# TRY IT
In the records below, find the line that contains "8--9 do corpus" and the line that contains "estresse, a energia". Set down exactly those lines and every line between them, and nothing more.

□ □ □

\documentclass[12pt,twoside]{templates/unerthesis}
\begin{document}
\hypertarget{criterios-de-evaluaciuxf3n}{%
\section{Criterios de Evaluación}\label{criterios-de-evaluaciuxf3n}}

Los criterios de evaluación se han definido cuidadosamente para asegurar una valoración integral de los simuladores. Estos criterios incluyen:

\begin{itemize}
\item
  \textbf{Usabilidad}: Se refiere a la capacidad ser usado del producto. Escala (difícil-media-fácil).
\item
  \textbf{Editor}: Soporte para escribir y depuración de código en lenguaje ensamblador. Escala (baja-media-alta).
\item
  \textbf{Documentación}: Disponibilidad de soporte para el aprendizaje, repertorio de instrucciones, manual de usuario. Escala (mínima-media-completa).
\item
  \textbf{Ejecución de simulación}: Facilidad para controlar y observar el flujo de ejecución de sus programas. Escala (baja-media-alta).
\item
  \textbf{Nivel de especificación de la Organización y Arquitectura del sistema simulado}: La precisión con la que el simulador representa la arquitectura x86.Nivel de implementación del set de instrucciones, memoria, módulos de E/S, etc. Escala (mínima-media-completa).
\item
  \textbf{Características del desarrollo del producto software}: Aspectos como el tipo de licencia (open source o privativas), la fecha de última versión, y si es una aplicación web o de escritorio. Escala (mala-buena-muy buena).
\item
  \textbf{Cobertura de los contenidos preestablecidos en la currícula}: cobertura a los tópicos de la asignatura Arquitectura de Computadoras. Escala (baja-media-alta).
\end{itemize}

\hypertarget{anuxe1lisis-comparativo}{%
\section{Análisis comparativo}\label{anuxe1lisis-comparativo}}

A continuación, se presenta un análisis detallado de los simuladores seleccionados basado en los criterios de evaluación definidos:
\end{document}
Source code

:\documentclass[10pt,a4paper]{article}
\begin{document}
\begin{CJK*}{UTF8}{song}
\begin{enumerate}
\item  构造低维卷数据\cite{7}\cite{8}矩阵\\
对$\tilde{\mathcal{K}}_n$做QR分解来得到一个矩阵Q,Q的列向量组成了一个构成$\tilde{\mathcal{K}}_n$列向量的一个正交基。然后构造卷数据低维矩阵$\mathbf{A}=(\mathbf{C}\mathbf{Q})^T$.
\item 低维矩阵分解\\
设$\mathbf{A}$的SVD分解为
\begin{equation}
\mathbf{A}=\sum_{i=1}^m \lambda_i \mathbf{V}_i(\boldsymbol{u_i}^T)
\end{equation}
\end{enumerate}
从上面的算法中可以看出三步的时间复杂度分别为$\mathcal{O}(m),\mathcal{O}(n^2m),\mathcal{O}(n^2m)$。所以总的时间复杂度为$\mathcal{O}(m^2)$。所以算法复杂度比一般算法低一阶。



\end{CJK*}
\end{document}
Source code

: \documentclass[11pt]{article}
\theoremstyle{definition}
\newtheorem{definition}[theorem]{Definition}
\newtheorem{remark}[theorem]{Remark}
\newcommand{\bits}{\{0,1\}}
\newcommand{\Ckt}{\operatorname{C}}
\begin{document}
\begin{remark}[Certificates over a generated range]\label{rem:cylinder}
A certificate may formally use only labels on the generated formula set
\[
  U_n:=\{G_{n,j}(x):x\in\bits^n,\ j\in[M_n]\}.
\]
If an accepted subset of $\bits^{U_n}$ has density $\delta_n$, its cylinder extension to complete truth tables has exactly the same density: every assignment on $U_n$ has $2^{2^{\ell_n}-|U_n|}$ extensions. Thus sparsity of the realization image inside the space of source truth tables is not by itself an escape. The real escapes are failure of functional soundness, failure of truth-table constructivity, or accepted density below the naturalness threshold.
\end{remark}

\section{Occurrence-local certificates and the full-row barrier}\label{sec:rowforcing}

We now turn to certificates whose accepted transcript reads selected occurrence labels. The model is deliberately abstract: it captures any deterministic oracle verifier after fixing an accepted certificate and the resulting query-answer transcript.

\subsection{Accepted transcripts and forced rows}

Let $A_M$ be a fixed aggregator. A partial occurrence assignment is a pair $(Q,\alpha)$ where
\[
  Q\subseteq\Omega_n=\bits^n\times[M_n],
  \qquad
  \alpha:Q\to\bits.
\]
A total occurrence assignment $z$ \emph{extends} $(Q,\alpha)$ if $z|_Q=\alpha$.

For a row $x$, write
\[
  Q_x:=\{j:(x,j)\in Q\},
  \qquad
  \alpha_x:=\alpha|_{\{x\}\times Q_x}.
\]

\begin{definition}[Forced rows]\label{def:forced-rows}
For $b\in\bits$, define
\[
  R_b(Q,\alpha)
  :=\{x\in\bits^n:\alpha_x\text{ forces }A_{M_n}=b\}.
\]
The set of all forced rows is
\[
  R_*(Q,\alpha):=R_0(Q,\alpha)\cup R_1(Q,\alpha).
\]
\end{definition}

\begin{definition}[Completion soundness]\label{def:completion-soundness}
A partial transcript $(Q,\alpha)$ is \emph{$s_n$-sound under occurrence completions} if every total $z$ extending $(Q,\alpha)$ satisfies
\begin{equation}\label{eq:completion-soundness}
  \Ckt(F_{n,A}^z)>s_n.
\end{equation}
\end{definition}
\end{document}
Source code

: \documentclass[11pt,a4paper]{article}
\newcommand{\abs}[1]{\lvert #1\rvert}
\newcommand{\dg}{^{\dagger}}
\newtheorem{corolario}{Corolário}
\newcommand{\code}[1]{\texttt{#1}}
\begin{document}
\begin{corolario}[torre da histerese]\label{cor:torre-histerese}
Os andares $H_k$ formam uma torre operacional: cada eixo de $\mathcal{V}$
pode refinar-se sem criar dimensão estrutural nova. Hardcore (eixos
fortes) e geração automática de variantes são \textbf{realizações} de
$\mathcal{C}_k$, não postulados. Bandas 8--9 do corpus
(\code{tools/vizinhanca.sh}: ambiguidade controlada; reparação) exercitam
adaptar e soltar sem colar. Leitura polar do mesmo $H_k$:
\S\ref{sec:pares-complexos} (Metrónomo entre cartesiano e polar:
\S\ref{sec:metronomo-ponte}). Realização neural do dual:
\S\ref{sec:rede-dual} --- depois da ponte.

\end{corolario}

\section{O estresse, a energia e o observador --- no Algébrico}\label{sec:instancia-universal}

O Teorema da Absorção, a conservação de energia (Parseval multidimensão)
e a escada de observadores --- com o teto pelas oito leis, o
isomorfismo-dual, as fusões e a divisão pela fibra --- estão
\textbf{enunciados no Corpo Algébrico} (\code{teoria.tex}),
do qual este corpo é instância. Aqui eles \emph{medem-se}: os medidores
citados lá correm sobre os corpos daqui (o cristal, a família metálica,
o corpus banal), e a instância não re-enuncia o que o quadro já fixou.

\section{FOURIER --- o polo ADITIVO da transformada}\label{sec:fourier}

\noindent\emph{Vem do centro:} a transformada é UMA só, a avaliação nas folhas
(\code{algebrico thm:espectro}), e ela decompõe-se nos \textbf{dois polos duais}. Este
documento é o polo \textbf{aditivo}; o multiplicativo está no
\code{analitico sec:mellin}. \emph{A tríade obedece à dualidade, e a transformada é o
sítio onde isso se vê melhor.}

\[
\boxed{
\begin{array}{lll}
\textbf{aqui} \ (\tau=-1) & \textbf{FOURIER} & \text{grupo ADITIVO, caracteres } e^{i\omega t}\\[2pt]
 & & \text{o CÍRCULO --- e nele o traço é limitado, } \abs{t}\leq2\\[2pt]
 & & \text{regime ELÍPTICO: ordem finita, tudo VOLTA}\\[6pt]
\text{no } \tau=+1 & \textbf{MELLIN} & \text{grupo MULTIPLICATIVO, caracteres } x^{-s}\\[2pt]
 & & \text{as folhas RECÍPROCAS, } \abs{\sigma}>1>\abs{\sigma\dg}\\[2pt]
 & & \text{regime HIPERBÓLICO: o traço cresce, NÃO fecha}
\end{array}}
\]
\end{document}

□ □ □

# RESULT OF THIS EXERCISE
$\mathcal{C}_k$, não postulados. Bandas 8--9 do corpus
(\code{tools/vizinhanca.sh}: ambiguidade controlada; reparação) exercitam
adaptar e soltar sem colar. Leitura polar do mesmo $H_k$:
\S\ref{sec:pares-complexos} (Metrónomo entre cartesiano e polar:
\S\ref{sec:metronomo-ponte}). Realização neural do dual:
\S\ref{sec:rede-dual} --- depois da ponte.

\end{corolario}

\section{O estresse, a energia e o observador --- no Algébrico}\label{sec:instancia-universal}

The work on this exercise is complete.